- Mantashe’s position has complicated the implementation of an $8.5 billion pledge by rich nations to help South Africa move to green energy.
- According to the nation’s energy minister, South Africa must balance reducing emissions with increasing electricity access and developing its natural resources.
According to the nation’s energy minister, South Africa must balance the need to cut emissions with increasing electricity access and developing its natural resources. According to the nation’s energy minister, South Africa must balance reducing emissions with increasing electricity access and expanding its natural resources. “We can’t be only about decarbonization,” Minister of Mineral Resources and Energy Gwede Mantashe said in a televised speech in Johannesburg on Friday. “We must deal with energy poverty.”

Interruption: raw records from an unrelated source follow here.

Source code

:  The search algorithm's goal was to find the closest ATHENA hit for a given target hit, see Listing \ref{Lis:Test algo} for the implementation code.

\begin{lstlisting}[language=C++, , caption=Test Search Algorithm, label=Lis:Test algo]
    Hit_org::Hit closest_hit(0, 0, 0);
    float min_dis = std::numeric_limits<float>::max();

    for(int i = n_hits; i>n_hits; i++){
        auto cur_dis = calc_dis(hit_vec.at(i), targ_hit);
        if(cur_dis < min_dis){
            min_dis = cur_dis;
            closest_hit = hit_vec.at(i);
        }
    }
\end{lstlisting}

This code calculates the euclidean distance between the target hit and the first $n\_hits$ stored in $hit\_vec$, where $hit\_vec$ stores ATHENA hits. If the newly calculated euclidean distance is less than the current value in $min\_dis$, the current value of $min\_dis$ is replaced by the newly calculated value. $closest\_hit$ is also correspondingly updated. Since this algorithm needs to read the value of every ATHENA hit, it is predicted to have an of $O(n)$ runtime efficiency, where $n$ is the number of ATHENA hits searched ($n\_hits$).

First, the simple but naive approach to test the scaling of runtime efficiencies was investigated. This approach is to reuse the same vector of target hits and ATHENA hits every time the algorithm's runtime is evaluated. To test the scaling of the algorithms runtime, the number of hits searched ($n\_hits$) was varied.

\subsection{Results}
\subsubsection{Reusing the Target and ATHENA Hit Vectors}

South Africa’s transition from a reliance on coal to cleaner sources of power is a massive undertaking that includes changing a significant social aspect centred on mining the dirtiest fossil fuel. Mantashe’s position has complicated the implementation of an $8.5 billion pledge by rich nations to help South Africa move to green energy. The Minister said Just Transition must be people-centred and consider the socio-economic conditions of communities directly affected by the transition, such as the communities in the Mpumalanga coal belt. Mantashe, a former mine worker and labour union leader who has previously said he doesn’t have a problem identifying as a “coal fundamentalist,” has overseen a stop-start program to boost renewable power generation.
South Africans must “never allow ourselves to be encircled by the developed nations who fund lobbyists to pit our country’s developmental needs against their self-serving protection of the environment,” he said. “Our country deserves an opportunity to transition at pace and scale determined by its citizens.” The country has several offshore oil and gas prospects, proven by recent discoveries in neighbouring Namibia. Still, searches for the resources have been blocked by environmental groups, according to Mantashe. “Every time we touch that, we go to court. Touch it, go to court.”